3) Instead of sticking to a simple "thank you", Kurt chewed out his friends for praying for his father following his heart attack. Say all you want about the maturity level of rebellious, troubled teenagers, but if people want to show their condolences and want to help you, then LET THEM and be thankful for having such good friends. Kurt never properly apologized for any of this.
4) Once Karofsky started getting on Kurt's case, he yet again allowed Finn to take the blame for not protecting him. All of Kurt's friends went the extra mile to look after him around the school campus and to make his father's wedding a huge success. At the wedding, Finn said that Kurt is like a brother to him and was the person who taught him how to be a man. To repay Finn for his humility and to show him how much he values Finn's opinion and his friendship, Kurt transferred to another school without any warning. Of course he never bothered to tell anyone that the real reason he's transferring is to be closer to his boy toy.
Now tell me, in light of all that, why should we care about inconsequential details of Kurt's life like whether gets a solo part with his new glee club? And why would Rachel want to do even the tiniest thing to help her competition? This performance's calling card seems to be the fact that they sing the song in the same key. That amusing tidbit raised the grade to something halfway respectable.
"The Living Years". C+. Am I supposed to find something poignant about old people singing a song about death? Should I admire their bravery in standing defiant in the face of the jaws of death that could spit out their bones at any moment? At least the seniors themselves were game, and put forth a big effort to make the performance watchable.
"Hey, Soul Sister". B-. The Warblers' M.O. is becoming clear -- they take modern pop hits and make them so white bread that you can scrape the penicillin off the crusts when they're done. And their choreography is horrendous.

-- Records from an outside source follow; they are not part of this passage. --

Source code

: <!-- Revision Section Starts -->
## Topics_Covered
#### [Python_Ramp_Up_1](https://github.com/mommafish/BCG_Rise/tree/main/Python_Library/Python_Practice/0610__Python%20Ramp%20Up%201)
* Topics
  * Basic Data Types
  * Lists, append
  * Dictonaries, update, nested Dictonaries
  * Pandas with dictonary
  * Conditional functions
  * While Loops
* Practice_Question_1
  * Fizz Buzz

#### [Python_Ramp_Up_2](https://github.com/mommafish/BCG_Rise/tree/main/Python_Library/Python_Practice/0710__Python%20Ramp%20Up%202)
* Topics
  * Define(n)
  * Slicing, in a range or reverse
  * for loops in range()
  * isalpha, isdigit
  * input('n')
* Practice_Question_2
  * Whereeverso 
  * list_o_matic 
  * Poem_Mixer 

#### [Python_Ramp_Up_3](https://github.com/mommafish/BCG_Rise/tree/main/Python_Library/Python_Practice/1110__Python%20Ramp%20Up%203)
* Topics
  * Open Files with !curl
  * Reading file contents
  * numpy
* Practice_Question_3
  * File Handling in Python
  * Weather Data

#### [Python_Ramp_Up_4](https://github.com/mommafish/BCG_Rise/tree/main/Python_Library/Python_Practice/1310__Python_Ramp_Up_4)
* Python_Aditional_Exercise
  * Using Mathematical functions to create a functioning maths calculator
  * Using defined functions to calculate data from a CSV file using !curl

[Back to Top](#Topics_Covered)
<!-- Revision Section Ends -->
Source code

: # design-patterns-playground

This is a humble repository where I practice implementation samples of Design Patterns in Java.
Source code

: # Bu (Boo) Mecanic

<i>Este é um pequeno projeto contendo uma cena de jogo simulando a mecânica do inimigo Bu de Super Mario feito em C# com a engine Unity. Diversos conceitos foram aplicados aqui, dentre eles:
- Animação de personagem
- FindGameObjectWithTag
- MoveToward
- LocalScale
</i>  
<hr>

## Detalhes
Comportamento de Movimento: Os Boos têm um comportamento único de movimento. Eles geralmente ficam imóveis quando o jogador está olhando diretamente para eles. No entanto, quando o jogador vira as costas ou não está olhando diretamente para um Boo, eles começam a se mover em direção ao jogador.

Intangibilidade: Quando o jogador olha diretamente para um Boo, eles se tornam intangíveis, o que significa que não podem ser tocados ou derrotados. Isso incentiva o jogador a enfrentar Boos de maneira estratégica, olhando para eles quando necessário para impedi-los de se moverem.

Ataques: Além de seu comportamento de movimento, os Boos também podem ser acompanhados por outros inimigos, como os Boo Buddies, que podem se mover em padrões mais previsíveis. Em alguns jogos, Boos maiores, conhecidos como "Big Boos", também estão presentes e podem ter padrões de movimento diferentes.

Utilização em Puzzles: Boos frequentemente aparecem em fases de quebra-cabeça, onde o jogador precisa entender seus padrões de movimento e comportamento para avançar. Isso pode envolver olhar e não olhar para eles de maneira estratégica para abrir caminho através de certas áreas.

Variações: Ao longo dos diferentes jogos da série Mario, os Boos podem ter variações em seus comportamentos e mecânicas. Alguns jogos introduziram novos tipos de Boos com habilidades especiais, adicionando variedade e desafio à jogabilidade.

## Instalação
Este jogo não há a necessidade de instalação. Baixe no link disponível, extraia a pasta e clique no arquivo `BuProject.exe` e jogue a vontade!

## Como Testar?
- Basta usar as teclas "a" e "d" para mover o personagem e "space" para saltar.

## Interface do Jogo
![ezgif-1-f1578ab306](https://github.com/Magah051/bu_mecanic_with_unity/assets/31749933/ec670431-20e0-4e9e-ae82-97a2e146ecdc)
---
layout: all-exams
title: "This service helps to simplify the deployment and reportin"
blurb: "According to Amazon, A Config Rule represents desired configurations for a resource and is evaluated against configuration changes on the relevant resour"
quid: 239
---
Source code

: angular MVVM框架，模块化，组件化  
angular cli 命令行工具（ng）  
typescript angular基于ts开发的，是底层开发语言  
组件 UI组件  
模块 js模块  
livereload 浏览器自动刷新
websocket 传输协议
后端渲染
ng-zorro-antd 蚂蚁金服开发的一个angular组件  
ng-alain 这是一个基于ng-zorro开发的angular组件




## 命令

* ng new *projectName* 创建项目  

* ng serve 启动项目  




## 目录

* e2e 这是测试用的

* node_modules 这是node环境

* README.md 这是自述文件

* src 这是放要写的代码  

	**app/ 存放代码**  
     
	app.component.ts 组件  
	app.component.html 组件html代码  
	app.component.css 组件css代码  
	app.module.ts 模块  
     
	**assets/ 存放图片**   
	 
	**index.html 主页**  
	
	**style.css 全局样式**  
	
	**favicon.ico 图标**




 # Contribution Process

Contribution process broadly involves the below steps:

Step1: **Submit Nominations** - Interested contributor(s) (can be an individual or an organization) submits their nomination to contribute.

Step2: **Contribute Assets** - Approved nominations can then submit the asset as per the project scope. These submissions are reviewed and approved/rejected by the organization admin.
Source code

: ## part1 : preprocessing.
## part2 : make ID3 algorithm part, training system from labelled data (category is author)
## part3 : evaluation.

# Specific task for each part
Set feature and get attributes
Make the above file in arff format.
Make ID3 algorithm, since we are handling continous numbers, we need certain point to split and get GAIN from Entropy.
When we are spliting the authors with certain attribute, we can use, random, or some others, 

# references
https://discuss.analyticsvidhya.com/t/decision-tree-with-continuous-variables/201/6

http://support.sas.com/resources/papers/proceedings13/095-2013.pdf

"(I've Had) The Time of My Life"/"Valerie". B/B. Mr. Schue was right -- "Glee" isn't the Finn and Rachel show anymore, and giving other characters their time in the spotlight is a Good Thing. But there wasn't anything special in this performance, nothing we hadn't seen a million times before, and that's largely because they didn't pull out all the stops using their best talent. Was I supposed to be touched by the Sam/Quinn relationship blossoming right there on stage like Finn and Rachel's did one year ago? Was I supposed to be moved by Mike Chang making the most of his leading dance role and Artie's "inspirational" speech to Brittany? New Directions' Season One Sectionals and Regionals performances were worthy climaxes to their respective half seasons (both were worthy of at least A's), but this was the very definition of ordinary.
"Dog Days Are Over". C+. I'd never heard or heard of this song, but it fell into the tired old "Glee" trick of using a throwaway tune with a title that approximates the sentiment that they'd like to end the show with.